Monoliths - one programming language; one repository; enables sequential development
Microservice - multiple programming languages; multiple repositories; enables concurrent development
Scalability
Scalability captures how an application is able to scales up and down, based on the incoming traffic.
Monoliths - replication of the entire stack; hence it’s heavy on resource consumption
Microservice - replication of a single unit, providing on-demand consumption of resources
Time to Deploy
Time to deploy encapsulates the build of a delivery pipeline that is used to ship features.
Monoliths - one delivery pipeline that deploys the entire stack; more risk with each deployment leading to a lower velocity rate
Microservice - multiple delivery pipelines that deploy separate units; less risk with each deployment leading to a higher feature development rate
Flexibility
Flexibility implies the ability to adapt to new technologies and introduce new functionalities.
Monoliths - low rate, since the entire application stack might need restructuring to incorporate new functionalities
Microservice - high rate, since changing an independent unit is straightforward
Operational Cost
Operational cost represents the cost of necessary resources to release a product.
Monoliths - low initial cost, since one code base and one pipeline should be managed. However, the cost increases exponentially when the application needs to operate at scale.

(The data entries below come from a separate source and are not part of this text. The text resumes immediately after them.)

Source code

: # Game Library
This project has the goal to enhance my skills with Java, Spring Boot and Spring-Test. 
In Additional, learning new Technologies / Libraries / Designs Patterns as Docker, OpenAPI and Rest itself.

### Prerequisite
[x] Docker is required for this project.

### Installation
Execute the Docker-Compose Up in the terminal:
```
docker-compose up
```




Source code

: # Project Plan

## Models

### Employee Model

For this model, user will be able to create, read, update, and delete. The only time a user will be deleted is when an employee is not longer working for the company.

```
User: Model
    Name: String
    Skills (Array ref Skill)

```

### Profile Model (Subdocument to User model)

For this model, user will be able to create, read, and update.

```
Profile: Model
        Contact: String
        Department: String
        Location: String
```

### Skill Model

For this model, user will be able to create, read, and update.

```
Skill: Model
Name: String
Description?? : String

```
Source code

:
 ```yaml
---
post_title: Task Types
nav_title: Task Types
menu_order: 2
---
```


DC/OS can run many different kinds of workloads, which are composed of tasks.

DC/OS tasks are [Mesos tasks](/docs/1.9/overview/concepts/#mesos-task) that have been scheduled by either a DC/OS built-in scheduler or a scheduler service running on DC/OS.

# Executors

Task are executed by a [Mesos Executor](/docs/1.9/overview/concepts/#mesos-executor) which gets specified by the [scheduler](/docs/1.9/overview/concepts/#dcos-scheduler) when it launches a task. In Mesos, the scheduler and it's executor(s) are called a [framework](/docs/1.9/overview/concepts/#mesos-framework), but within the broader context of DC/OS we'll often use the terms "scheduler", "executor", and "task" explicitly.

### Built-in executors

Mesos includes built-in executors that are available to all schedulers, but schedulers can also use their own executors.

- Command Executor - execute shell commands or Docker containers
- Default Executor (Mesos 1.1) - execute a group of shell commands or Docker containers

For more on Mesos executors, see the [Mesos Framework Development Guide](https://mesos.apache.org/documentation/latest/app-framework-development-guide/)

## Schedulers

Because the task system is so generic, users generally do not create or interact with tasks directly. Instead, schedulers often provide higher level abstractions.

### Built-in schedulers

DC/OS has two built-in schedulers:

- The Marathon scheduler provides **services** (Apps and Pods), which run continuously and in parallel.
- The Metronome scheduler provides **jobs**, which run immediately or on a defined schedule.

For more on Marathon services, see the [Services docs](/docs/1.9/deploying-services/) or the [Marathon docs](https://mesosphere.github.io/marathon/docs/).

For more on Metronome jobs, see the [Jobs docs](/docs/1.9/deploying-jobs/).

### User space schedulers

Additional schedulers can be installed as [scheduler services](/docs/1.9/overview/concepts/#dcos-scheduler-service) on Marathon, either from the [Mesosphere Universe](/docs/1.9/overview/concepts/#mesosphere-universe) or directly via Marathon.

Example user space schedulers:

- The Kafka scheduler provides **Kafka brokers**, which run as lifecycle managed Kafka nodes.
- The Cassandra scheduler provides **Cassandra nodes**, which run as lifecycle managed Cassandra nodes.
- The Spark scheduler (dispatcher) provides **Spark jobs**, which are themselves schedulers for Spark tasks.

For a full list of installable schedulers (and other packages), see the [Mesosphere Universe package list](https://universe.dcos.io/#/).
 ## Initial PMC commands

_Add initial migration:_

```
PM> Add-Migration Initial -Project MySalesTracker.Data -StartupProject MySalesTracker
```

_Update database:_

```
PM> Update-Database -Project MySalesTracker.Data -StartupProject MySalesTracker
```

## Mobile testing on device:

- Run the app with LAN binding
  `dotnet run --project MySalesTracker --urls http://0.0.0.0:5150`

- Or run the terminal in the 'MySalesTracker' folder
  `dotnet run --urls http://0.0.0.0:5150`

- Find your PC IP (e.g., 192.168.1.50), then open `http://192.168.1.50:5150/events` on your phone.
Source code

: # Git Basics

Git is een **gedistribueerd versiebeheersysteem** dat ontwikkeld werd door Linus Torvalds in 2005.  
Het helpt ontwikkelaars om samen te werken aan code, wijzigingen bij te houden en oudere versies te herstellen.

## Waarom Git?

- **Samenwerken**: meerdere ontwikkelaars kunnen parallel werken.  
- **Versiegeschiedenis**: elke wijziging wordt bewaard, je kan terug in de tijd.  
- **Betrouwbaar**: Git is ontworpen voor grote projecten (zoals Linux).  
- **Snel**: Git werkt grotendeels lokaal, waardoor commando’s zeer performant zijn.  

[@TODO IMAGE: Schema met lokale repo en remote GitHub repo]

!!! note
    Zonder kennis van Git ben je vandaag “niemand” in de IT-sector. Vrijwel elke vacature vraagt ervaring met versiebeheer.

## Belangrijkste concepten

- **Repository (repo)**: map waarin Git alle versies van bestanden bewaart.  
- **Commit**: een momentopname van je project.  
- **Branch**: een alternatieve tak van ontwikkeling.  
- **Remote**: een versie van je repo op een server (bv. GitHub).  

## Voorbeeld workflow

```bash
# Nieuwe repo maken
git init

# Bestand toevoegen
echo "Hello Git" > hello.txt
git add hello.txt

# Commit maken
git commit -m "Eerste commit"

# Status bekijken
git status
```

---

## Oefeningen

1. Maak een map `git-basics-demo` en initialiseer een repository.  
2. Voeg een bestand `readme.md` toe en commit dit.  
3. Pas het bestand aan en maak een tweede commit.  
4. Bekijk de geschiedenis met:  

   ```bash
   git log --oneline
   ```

Microservice - high initial cost, since multiple repositories and pipelines require management. However, at scale, the cost remains proportional to the consumed resources at that point in time.
Reliability
Reliability captures practices for an application to recover from failure and tools to monitor an application.
Monoliths - in a failure scenario, the entire stack needs to be recovered. Also, the visibility into each functionality is low, since all the logs and metrics are aggregated together.
Microservice - in a failure scenario, only the failed unit needs to be recovered. Also, there is high visibility into the logs and metrics for each unit.
Best Practices For Application Deployment
There are basic best practices when it comes to deploying an application regardless if it is a monoliths or microservices application. These practices help in improving the lifecycle of the application and make it easier to maintain and improve upon later. Here is the list of best practices:
1- Health Checks: it showcase the status of an application. These checks report if an application is running and meets the expected behavior to serve incoming traffic
2- Metrics: Statistics to quantify the performance of the application such as as number of active users, number of requests per seconds, longest/average response time for a request, resources (CPU, RAM …) utilization etc.
3- Logs: provides valuable insights into what operations a service is performing at a point in time which can have multiple levels (DEBUG, INFO, WARN, ERROR, FATAL)
4- Tracing: creating a full picture of how different services are invoked to fulfill a single request
5- Resource Consumption: encapsulates the resources an application requires to be fully operational such as CPU, RAM, Network throughput etc.
Amorphous Applications
Applications are in a constant state of change and during the lifecycle of an application it might have operations applied to it during application maintenance such as
- Split: when a functionality is too big or complex and it needs to be split into smaller units.
- Merge: when a unit is very granular or apply only to handful of cases it might be good to merge it with another unit.
- replace: sometimes a junctional is replaced entirely by a new process or written in a new framework or programing language to address issues such as performance or maintainability or extensibility.
- Stale: when a functionality or unit is no longer needed by the business or the application it is retired.